The short-term cardiovascular toxicities of more established drugs are well described; however, understanding of the underlying pathogenesis is increasing. The delayed cardiotoxic effects of cancer treatments have become an important issue contributing to mortality and morbidity as cancer survivorship increases.
Chemotherapy-induced cardiotoxicity can manifest in many ways, from asymptomatic decreases in left ventricular ejection fraction to congestive heart failure. Hypertension is commonly seen both as a co-morbidity and a side effect of chemotherapy. In this article, we discuss the pathogenesis, scope, presentation and potential prevention of these toxicities.
Cardio-oncology Part II: the monitoring, prevention, detection and treatment of chemotherapeutic cardiac toxicity.
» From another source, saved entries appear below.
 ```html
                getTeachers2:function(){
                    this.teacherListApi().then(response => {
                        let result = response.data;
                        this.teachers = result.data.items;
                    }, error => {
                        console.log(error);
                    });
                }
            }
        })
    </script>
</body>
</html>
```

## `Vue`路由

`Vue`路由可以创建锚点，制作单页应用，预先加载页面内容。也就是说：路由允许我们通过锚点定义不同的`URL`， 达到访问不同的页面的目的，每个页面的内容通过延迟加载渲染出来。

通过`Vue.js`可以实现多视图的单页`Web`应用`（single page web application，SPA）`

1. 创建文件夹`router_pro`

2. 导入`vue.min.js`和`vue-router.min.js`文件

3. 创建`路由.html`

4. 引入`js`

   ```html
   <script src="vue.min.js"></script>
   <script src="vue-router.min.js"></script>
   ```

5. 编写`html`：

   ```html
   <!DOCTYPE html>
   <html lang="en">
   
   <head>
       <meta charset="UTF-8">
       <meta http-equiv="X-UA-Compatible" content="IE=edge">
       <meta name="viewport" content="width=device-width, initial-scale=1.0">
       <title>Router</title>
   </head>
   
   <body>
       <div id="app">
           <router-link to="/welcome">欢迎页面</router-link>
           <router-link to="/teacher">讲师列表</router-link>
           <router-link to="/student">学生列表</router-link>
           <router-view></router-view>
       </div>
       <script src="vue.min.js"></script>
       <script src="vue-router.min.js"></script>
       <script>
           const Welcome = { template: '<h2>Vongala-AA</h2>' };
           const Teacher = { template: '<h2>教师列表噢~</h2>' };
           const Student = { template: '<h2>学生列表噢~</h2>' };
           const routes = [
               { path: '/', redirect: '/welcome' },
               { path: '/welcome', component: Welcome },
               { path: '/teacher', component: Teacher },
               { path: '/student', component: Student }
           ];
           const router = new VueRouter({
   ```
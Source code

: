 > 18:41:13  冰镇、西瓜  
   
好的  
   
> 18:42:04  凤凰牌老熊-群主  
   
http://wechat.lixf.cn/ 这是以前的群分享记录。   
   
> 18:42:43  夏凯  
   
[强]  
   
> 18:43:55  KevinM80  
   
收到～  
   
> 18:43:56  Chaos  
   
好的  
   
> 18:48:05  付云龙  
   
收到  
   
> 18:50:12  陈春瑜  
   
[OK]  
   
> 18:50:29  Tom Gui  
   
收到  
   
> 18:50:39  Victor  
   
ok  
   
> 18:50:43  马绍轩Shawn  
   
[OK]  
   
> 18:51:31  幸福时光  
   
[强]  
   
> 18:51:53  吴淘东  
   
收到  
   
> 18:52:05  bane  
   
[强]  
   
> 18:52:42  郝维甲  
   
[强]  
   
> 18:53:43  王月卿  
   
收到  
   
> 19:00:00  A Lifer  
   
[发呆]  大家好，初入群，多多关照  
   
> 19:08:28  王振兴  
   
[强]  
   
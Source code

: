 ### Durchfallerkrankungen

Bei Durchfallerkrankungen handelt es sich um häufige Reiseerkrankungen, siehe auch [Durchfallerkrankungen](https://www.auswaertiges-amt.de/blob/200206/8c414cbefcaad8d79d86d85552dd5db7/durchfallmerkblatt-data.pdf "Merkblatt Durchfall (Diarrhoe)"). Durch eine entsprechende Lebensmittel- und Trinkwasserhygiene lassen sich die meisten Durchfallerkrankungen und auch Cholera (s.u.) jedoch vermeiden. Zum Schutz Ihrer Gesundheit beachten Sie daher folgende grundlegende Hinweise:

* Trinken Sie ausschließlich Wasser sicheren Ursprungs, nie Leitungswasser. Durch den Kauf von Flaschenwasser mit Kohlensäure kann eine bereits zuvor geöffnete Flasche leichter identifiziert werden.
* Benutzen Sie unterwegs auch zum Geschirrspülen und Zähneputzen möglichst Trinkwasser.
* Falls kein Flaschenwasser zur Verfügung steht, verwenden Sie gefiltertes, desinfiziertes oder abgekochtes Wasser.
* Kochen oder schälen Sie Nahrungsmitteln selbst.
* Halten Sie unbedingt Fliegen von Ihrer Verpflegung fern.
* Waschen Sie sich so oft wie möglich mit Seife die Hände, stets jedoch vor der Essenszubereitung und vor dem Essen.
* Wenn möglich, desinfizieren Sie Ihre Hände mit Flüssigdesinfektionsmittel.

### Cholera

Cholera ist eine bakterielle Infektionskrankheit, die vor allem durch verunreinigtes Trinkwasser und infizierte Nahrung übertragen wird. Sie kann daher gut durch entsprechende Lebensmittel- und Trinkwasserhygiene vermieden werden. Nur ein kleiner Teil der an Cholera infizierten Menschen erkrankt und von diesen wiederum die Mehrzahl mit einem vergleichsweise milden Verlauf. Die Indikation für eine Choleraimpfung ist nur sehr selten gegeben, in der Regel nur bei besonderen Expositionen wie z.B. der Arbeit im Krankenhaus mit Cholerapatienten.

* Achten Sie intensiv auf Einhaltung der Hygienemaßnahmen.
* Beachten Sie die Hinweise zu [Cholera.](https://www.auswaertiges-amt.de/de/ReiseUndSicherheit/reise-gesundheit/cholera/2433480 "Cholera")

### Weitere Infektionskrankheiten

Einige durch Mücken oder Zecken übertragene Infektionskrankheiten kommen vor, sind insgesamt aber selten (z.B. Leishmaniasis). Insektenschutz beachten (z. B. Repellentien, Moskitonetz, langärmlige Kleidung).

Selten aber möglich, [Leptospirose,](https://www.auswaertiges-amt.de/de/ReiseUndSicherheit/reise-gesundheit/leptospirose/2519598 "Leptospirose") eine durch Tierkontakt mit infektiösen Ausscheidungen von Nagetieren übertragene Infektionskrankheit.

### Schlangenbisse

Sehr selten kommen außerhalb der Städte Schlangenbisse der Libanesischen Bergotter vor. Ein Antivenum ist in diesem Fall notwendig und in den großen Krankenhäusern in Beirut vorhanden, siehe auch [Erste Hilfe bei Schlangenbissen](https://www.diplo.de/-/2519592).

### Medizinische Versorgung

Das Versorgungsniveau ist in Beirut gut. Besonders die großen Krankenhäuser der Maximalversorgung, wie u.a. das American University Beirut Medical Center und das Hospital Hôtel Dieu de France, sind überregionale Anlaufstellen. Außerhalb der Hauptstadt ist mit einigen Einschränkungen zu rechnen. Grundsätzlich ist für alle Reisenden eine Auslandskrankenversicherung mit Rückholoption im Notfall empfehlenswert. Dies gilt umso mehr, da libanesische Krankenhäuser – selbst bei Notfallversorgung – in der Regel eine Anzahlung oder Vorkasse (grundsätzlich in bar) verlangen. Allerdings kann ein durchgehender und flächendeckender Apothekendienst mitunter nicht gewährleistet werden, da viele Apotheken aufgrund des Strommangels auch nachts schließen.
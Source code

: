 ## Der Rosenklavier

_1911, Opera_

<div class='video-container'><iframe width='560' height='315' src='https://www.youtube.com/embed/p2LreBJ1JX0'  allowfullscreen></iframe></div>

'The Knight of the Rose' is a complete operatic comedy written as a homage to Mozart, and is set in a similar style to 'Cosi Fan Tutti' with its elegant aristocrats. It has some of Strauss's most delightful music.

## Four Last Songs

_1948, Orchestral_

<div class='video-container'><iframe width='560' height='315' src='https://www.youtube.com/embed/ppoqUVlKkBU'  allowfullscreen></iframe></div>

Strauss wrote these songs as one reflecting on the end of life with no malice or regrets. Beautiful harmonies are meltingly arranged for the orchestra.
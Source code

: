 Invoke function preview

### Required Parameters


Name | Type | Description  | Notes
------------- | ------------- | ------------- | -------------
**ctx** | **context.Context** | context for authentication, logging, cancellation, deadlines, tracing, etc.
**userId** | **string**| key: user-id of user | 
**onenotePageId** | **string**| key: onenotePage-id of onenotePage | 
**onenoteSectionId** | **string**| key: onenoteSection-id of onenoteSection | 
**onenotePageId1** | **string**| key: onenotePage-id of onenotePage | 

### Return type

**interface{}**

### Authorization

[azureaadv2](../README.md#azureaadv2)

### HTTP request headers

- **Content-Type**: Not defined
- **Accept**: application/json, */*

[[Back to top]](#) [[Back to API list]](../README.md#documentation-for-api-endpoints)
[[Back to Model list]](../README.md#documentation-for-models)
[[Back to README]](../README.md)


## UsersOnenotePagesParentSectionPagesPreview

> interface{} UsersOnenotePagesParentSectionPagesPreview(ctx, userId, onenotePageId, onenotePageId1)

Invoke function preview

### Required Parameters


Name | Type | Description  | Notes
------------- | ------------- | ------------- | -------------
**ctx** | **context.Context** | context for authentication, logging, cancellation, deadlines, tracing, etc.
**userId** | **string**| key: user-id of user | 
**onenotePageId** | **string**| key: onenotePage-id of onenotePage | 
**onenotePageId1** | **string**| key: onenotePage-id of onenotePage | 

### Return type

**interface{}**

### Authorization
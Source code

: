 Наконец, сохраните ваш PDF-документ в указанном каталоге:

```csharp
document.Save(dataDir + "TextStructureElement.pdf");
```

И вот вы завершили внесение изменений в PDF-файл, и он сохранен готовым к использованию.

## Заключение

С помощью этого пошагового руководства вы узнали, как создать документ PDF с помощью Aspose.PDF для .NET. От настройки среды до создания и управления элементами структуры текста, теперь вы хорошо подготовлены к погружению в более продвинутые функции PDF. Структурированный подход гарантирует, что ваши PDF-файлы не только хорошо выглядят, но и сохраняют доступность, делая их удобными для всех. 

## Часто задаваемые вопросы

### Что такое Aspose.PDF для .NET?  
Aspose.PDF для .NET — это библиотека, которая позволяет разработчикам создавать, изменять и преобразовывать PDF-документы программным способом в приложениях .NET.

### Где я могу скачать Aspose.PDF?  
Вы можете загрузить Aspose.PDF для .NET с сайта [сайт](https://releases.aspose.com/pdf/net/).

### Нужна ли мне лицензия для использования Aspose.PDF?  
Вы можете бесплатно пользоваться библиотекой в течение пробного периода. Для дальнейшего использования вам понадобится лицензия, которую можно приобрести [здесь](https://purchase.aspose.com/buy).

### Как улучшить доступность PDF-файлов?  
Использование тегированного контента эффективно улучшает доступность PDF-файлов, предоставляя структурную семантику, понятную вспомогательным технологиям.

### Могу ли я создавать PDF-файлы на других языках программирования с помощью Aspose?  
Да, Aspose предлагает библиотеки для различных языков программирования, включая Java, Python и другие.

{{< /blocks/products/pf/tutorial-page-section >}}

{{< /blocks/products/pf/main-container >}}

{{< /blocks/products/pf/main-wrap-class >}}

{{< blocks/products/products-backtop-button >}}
“Cancer treatment has advanced in recent years with new drugs, complex regimes and multiple modalities of treatment; which has improved survival of cancer patients. Cardiotoxicity from chemotherapy is an emerging, important issue.
Currently, echocardiographic evaluation of ejection fraction is the most commonly employed diagnostic tool for detecting chemotherapy-induced cardiotoxicity. However, novel echocardiographic techniques assessing myocardial mechanics using strain imaging can detect earlier changes.
New imaging techniques and biomarkers can risk stratify patients to identify those requiring closer monitoring. Cardiologists collaborating with oncologists can detect and treat cardiovascular chemotherapeutic complications earlier, reducing morbidity and mortality. While cardiac MRI and multigated acquisition nuclear scanning are alternatives, echocardiography has become the mainstream for assessing cardiac function due to its portability, efficiency and low cost. Current recommendations regarding cardiac monitoring of cancer patients are based on expert consensus opinion. There is a need for prospective controlled trials to support specific guidelines.”